**Your objective:** The reply is a verbatim copy of the listing below with its images dropped.

**Information given:**
=== Begin Enclosure ===

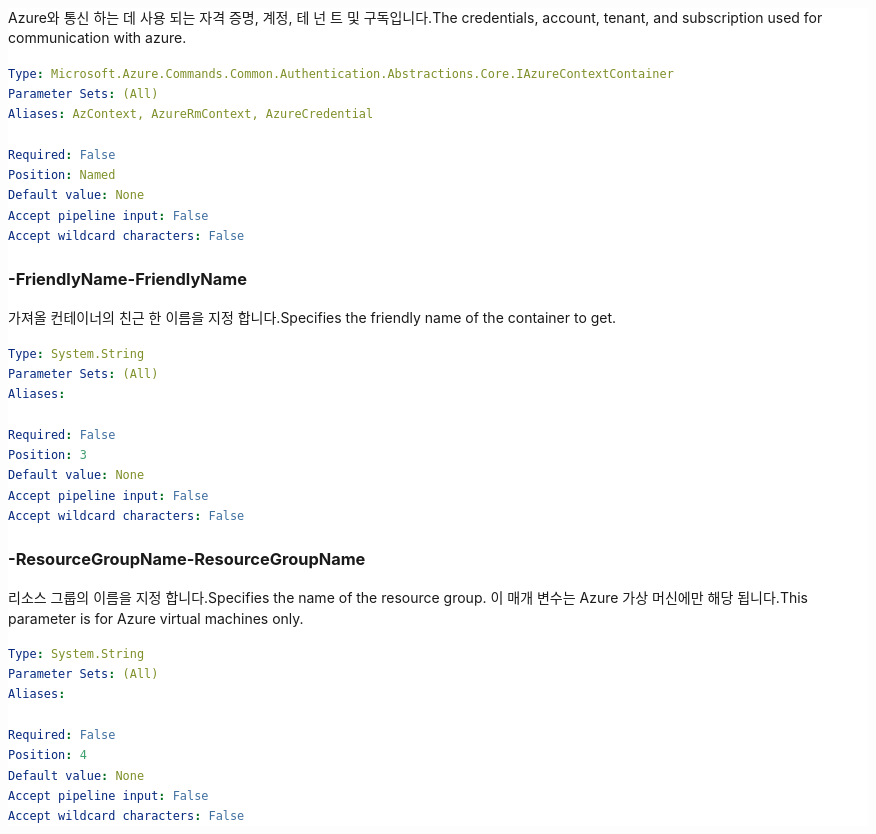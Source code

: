 <span data-ttu-id="03e2b-133">Azure와 통신 하는 데 사용 되는 자격 증명, 계정, 테 넌 트 및 구독입니다.</span><span class="sxs-lookup"><span data-stu-id="03e2b-133">The credentials, account, tenant, and subscription used for communication with azure.</span></span>

```yaml
Type: Microsoft.Azure.Commands.Common.Authentication.Abstractions.Core.IAzureContextContainer
Parameter Sets: (All)
Aliases: AzContext, AzureRmContext, AzureCredential

Required: False
Position: Named
Default value: None
Accept pipeline input: False
Accept wildcard characters: False
```

### <span data-ttu-id="03e2b-134">-FriendlyName</span><span class="sxs-lookup"><span data-stu-id="03e2b-134">-FriendlyName</span></span>

<span data-ttu-id="03e2b-135">가져올 컨테이너의 친근 한 이름을 지정 합니다.</span><span class="sxs-lookup"><span data-stu-id="03e2b-135">Specifies the friendly name of the container to get.</span></span>

```yaml
Type: System.String
Parameter Sets: (All)
Aliases:

Required: False
Position: 3
Default value: None
Accept pipeline input: False
Accept wildcard characters: False
```

### <span data-ttu-id="03e2b-136">-ResourceGroupName</span><span class="sxs-lookup"><span data-stu-id="03e2b-136">-ResourceGroupName</span></span>

<span data-ttu-id="03e2b-137">리소스 그룹의 이름을 지정 합니다.</span><span class="sxs-lookup"><span data-stu-id="03e2b-137">Specifies the name of the resource group.</span></span>
<span data-ttu-id="03e2b-138">이 매개 변수는 Azure 가상 머신에만 해당 됩니다.</span><span class="sxs-lookup"><span data-stu-id="03e2b-138">This parameter is for Azure virtual machines only.</span></span>

```yaml
Type: System.String
Parameter Sets: (All)
Aliases:

Required: False
Position: 4
Default value: None
Accept pipeline input: False
Accept wildcard characters: False
```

=== End Enclosure ===

**Finished task:**
Source code

: <span data-ttu-id="03e2b-133">Azure와 통신 하는 데 사용 되는 자격 증명, 계정, 테 넌 트 및 구독입니다.</span><span class="sxs-lookup"><span data-stu-id="03e2b-133">The credentials, account, tenant, and subscription used for communication with azure.</span></span>

```yaml
Type: Microsoft.Azure.Commands.Common.Authentication.Abstractions.Core.IAzureContextContainer
Parameter Sets: (All)
Aliases: AzContext, AzureRmContext, AzureCredential

Required: False
Position: Named
Default value: None
Accept pipeline input: False
Accept wildcard characters: False
```

### <span data-ttu-id="03e2b-134">-FriendlyName</span><span class="sxs-lookup"><span data-stu-id="03e2b-134">-FriendlyName</span></span>

<span data-ttu-id="03e2b-135">가져올 컨테이너의 친근 한 이름을 지정 합니다.</span><span class="sxs-lookup"><span data-stu-id="03e2b-135">Specifies the friendly name of the container to get.</span></span>

```yaml
Type: System.String
Parameter Sets: (All)
Aliases:

Required: False
Position: 3
Default value: None
Accept pipeline input: False
Accept wildcard characters: False
```

### <span data-ttu-id="03e2b-136">-ResourceGroupName</span><span class="sxs-lookup"><span data-stu-id="03e2b-136">-ResourceGroupName</span></span>

<span data-ttu-id="03e2b-137">리소스 그룹의 이름을 지정 합니다.</span><span class="sxs-lookup"><span data-stu-id="03e2b-137">Specifies the name of the resource group.</span></span>
<span data-ttu-id="03e2b-138">이 매개 변수는 Azure 가상 머신에만 해당 됩니다.</span><span class="sxs-lookup"><span data-stu-id="03e2b-138">This parameter is for Azure virtual machines only.</span></span>

```yaml
Type: System.String
Parameter Sets: (All)
Aliases:

Required: False
Position: 4
Default value: None
Accept pipeline input: False
Accept wildcard characters: False
```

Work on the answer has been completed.